Here is the result/accuracy:
{'wealth 1': 0.7994585633277893,
'wealth 2': 0.7504165172576904,
'wealth 3': 0.8034152388572693,
'wealth 4': 0.911078691482544,
'wealth 5': 0.9662640690803528}
Final words about binary models:
Overall, the accuracy stays relatively similar no matter what setting tweaks I made.
The aggregation did make the accuracy values slightly better but not much. Also, the set of models where
I first added “sigmoid” outperformed the aggregated set of models by a bit – difference only visible at the thousandth place forward.
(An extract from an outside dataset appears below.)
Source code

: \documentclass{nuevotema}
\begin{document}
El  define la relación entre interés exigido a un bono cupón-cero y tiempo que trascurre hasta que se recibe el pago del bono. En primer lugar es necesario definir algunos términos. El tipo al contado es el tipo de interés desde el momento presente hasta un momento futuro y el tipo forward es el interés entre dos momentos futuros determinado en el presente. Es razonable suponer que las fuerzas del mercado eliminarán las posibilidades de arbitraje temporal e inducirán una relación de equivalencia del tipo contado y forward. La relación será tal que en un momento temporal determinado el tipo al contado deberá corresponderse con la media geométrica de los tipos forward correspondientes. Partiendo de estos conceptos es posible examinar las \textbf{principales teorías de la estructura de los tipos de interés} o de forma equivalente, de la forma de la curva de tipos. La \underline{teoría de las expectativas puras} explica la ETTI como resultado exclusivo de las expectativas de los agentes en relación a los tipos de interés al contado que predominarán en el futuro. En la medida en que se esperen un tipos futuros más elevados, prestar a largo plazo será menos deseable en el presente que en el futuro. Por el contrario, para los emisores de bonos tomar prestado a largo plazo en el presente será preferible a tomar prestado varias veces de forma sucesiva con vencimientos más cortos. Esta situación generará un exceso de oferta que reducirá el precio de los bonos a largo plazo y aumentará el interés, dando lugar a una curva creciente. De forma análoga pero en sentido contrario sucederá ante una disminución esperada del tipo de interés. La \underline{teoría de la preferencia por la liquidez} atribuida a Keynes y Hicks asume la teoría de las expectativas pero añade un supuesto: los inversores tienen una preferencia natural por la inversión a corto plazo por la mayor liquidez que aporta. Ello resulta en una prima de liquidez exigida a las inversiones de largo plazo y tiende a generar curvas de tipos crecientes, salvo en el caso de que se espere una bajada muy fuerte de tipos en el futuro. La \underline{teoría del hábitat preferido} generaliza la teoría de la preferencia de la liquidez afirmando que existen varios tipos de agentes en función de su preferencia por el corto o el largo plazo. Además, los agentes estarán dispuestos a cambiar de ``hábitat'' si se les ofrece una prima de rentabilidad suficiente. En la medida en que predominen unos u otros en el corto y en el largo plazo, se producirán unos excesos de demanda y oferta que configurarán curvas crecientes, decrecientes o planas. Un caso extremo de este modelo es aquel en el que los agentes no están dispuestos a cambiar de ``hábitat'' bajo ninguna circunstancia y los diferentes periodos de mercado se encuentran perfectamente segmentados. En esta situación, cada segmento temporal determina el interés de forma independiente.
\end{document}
An observation: looking at confusion matrices, there are more correctly labeled ‘0’s than ‘1’s because every time running the binary model, only one class is assigned ‘1’ while all four other classes are assigned ‘0’s making the data sample size of ‘0’s much larger than ‘1’
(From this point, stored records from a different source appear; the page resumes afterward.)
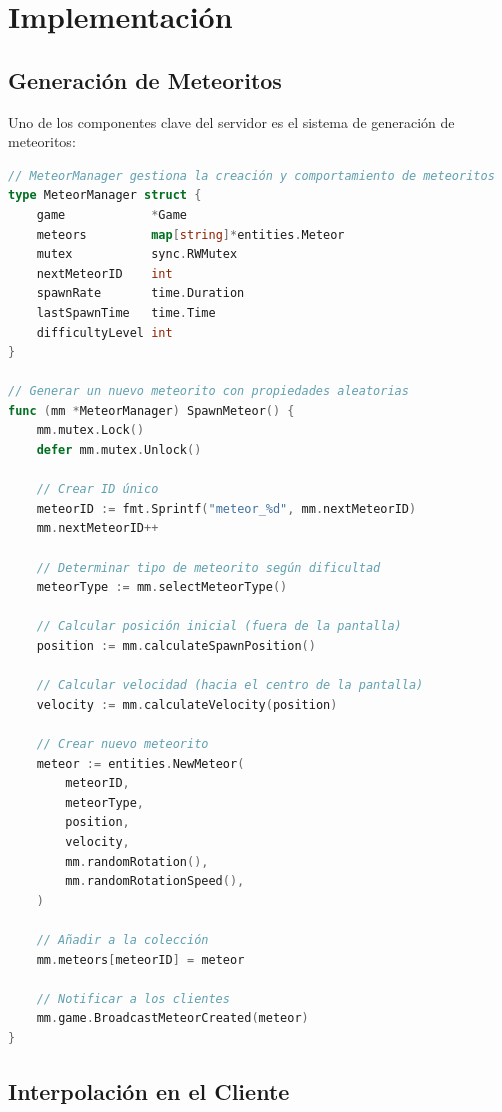 \documentclass[11pt,letterpaper]{article}
\begin{document}
\section{Implementación}

\subsection{Generación de Meteoritos}

Uno de los componentes clave del servidor es el sistema de generación de meteoritos:

\begin{lstlisting}[language=go, caption=Sistema de generación de meteoritos]
// MeteorManager gestiona la creación y comportamiento de meteoritos
type MeteorManager struct {
    game            *Game
    meteors         map[string]*entities.Meteor
    mutex           sync.RWMutex
    nextMeteorID    int
    spawnRate       time.Duration
    lastSpawnTime   time.Time
    difficultyLevel int
}

// Generar un nuevo meteorito con propiedades aleatorias
func (mm *MeteorManager) SpawnMeteor() {
    mm.mutex.Lock()
    defer mm.mutex.Unlock()
    
    // Crear ID único
    meteorID := fmt.Sprintf("meteor_%d", mm.nextMeteorID)
    mm.nextMeteorID++
    
    // Determinar tipo de meteorito según dificultad
    meteorType := mm.selectMeteorType()
    
    // Calcular posición inicial (fuera de la pantalla)
    position := mm.calculateSpawnPosition()
    
    // Calcular velocidad (hacia el centro de la pantalla)
    velocity := mm.calculateVelocity(position)
    
    // Crear nuevo meteorito
    meteor := entities.NewMeteor(
        meteorID,
        meteorType,
        position,
        velocity,
        mm.randomRotation(),
        mm.randomRotationSpeed(),
    )
    
    // Añadir a la colección
    mm.meteors[meteorID] = meteor
    
    // Notificar a los clientes
    mm.game.BroadcastMeteorCreated(meteor)
}
\end{lstlisting}

\subsection{Interpolación en el Cliente}
\end{document}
Here is link to see all confusion matrices of below models: confusion matrices of categorical target
For this second component of the project, I also first run a model with all missing values removed for all features except for ‘age’ and ‘education’. This first model has the same feature column setting as combo 3 of the first sets of models of binary models:
- numeric: size
- bucketized: age
- categorical: potable, toilet, electric, car, cook, gender, education
- embedding: location
Also, this time I did not do “activation = ‘sigmoid’ “ but rather “activation = ‘softmax’ when building the model. The accuracy/result is:
{'wealth as categorical target': 0.6370062232017517}
Then, the second model has missing values of “age” and “education” removed in addition to the other missing values removed already in the previous model. The feature column settings have changed to:
- numeric: size, age
- bucketized: age
- categorical: location, potable, toilet, electric, car, cook, gender, education Accuracy/result is
{'wealth as categorical target': 0.6304664611816406}
For the third model, I did aggregate features the same way as in first component of project binary models, with “potable” and “toilet”.
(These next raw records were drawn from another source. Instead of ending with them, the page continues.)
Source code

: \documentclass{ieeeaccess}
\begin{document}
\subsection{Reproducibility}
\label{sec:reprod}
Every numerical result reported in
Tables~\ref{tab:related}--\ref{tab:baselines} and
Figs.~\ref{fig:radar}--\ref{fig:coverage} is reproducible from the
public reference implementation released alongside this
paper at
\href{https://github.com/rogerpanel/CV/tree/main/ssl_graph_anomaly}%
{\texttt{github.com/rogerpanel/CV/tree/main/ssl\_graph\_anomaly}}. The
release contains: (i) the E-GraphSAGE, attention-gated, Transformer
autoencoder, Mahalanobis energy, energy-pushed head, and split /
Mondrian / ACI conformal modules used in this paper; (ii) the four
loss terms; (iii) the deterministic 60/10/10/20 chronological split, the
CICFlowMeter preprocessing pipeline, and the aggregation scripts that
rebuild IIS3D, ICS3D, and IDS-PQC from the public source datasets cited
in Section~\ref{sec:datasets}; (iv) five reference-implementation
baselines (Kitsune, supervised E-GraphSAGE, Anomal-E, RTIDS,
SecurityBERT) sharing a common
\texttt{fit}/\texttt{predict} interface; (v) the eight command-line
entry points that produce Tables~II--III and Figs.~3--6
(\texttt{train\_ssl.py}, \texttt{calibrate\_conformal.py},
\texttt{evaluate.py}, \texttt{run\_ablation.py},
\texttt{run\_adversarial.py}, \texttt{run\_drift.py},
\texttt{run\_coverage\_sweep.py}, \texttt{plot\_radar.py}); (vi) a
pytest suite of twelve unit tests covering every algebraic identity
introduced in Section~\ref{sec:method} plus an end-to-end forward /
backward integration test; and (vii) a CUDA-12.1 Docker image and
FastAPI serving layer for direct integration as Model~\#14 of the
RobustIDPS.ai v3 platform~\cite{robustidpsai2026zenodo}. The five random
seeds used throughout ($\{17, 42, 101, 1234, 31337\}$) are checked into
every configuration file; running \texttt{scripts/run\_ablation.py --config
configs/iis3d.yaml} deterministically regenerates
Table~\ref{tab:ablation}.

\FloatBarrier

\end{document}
for the fourth model, I attempted to improve the model by eliminating aggregation of features and added “embedding feature column” for ‘location’. This one is slightly different from the first categorical target model because the first model did not include “age” as numeric feature column while only for “bucketized”. This fourth model includes “age” for both feature columns.
- numeric: size
- bucketized: age
- categorical: potable, toilet, electric, car, cook, gender, education
- embedding: location
Here is the accuracy/result:
{'wealth as categorical target': 0.6215118765830994}
I failed to improve the categorical target model. In fact, every time I made an attempt, whether it’s aggregation of features or adding embedding feature column, the accuracy decreases further. The first model without aggregation and even w/o removing missing values for two features came out to have highest accuracy. The second most accurate model is the model where I first tried to remove the missing values for the two features. Also, even the most accurate model of categorical target has a much lower accuracy compared to even the least accurate binary models. However, do note that there are many more features to train and account for in the categorical model compared to only two features in binary models making the former more difficult.